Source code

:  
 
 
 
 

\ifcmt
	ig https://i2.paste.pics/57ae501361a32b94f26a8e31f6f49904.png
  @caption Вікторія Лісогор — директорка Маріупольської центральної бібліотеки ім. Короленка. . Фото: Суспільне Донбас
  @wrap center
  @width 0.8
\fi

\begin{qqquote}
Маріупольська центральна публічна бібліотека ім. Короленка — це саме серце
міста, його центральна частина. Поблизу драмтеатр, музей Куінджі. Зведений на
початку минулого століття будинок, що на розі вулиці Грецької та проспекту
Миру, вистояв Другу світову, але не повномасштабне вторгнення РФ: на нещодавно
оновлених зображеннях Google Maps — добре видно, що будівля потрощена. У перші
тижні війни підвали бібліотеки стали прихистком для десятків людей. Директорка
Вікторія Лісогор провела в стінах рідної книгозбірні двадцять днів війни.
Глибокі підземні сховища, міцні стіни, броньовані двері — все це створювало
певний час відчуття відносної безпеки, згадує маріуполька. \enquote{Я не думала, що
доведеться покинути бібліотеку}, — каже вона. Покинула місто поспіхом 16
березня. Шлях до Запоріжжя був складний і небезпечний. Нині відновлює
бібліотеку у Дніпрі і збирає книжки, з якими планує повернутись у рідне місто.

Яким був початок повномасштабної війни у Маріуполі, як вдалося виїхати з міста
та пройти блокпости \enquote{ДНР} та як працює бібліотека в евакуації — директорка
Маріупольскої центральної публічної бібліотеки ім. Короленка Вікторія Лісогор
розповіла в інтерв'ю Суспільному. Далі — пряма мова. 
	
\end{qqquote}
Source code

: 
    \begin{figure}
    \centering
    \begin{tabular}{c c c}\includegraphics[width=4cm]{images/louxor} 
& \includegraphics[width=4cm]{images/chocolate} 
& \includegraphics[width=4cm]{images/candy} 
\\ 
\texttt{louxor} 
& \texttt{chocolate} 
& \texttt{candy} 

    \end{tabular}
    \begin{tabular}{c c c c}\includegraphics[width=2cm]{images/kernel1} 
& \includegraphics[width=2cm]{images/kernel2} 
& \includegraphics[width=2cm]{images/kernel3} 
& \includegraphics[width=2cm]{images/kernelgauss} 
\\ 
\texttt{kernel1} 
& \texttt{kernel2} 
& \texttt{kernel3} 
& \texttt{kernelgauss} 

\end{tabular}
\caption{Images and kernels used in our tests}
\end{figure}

# # #

◆ **How to complete this task**: Lines with the word "width" in them should be copied from the preceding records.

◆ **Result of the task**:
  @width 0.8
    \begin{tabular}{c c c}\includegraphics[width=4cm]{images/louxor} 
& \includegraphics[width=4cm]{images/chocolate} 
& \includegraphics[width=4cm]{images/candy} 
    \begin{tabular}{c c c c}\includegraphics[width=2cm]{images/kernel1} 
& \includegraphics[width=2cm]{images/kernel2} 
& \includegraphics[width=2cm]{images/kernel3} 
& \includegraphics[width=2cm]{images/kernelgauss} 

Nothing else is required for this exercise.